When stripped for inspection in more recent times, the special Porsche factory developments body reinforcements and the larger size rear shock towers were found to be still in place. The car was prepared for European historic racing, an FIA Historic Technical Passport was issued, and the car competed successfully in several high-profile races, including a victory for J-P Grand at the Mugello Classic in 2014. The car was then sold to its current owner, and a bare metal restoration was undertaken, during which, #360 0727 was rebuilt to its original Brumos 2.8 RSR specifications.
The Drive & Verdict
Located in the English Midlands, Donington Park goes back to the 1930s, hosting the hard-charging Mercedes and Auto Union Silver Arrows in the 1937 and 1938 Grands Prix seasons. Its finest hour in more recent times was in 1993 when it hosted the European Grand Prix in which Ayrton Senna trounced all the F1 opposition in conditions more suitable for a powerboat. And now it’s my turn to channel the actions of Peter Gregg and Hurley Haywood on the Donington track.

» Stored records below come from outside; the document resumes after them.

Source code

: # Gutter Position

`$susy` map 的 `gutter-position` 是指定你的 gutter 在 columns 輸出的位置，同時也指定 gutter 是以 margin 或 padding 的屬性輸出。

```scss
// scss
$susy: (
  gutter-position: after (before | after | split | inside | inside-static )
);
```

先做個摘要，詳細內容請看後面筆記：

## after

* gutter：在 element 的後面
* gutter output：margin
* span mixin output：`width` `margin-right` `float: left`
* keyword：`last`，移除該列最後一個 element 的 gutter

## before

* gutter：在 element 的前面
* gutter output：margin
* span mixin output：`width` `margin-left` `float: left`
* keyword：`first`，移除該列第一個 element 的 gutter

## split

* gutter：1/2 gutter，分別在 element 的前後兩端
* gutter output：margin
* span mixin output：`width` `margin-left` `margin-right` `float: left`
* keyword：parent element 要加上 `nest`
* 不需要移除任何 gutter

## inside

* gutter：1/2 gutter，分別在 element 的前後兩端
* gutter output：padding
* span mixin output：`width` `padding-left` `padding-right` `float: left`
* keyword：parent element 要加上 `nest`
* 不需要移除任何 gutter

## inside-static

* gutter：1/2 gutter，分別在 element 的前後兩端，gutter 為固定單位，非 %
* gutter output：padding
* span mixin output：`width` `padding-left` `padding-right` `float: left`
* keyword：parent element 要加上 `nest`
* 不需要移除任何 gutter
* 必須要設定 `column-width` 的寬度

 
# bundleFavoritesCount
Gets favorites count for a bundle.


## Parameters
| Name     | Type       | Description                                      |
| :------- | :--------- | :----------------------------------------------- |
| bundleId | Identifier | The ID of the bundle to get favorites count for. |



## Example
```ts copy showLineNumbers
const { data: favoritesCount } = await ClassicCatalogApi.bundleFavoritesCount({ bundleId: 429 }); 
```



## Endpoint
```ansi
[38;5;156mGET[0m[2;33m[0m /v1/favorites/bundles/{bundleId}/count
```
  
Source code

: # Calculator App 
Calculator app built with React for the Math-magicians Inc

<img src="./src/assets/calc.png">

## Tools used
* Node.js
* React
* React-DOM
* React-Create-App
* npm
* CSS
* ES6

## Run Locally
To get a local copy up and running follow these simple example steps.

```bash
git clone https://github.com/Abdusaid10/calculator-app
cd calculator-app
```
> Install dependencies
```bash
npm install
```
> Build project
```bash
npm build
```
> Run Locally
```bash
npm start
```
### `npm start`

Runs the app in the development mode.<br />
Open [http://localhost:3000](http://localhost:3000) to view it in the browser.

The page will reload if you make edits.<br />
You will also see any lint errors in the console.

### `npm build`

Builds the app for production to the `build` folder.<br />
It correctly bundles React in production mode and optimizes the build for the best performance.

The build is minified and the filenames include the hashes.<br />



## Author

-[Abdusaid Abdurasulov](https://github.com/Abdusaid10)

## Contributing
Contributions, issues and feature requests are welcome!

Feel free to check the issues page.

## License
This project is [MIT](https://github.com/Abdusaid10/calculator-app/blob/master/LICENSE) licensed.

I’ve previously driven two 2.8 RSRs (an ex-Max Moritz car #911 360 0636, and the ex-Juan-Carlos Bolanos car #911 360 1099), so I have an idea of what to expect. With a slight clunk to get into first gear, the clutch is phenomenally fierce, demanding a left-calf workout to depress and release. The left footrest is way off the uncarpeted floorpan. On the move, it doesn’t disappoint, dispensing a heady cocktail of raw speed, peerless handling, and aggressive appearance. It’s hugely exciting yet compliant. Power delivery is instantaneous and enormous from low revs right through the range.
The RSR’s engine is a roarer, its crescendo snarling to a sustained scream, and lift-off prompts a wonderful rasping overrun. Drivability is acutely evident in the fluent gearshift from second to fifth, and it positively romps through the ups, downs, and hairpins. It really must have been a lot of fun back in the day, being in Gregg’s. In his 2.8 RSR, at any rate.
A caricature of the 2.7 RS, the 2.8 RSR is on a different level to its forebear. The suspension is tauter, so there’s less body roll. The tires are large for an early 911 (Michelin Corse 215/55R15-79 in the front, and 270/45R15-86V in back), so there’s much more confidence-inspiring grip. And while the 2.7 is a linear engine that pulls strongly, the RSR’s 2.8 revs much more easily, whizzing right round the rev band. It’s a little bit torquier too, and I strongly sense its race car nature. There’s a fluency about it, and everything is crisp and sharp, as you’d expect after a major overhaul. It’s every bit the ultimate early 911 you would hope it would be.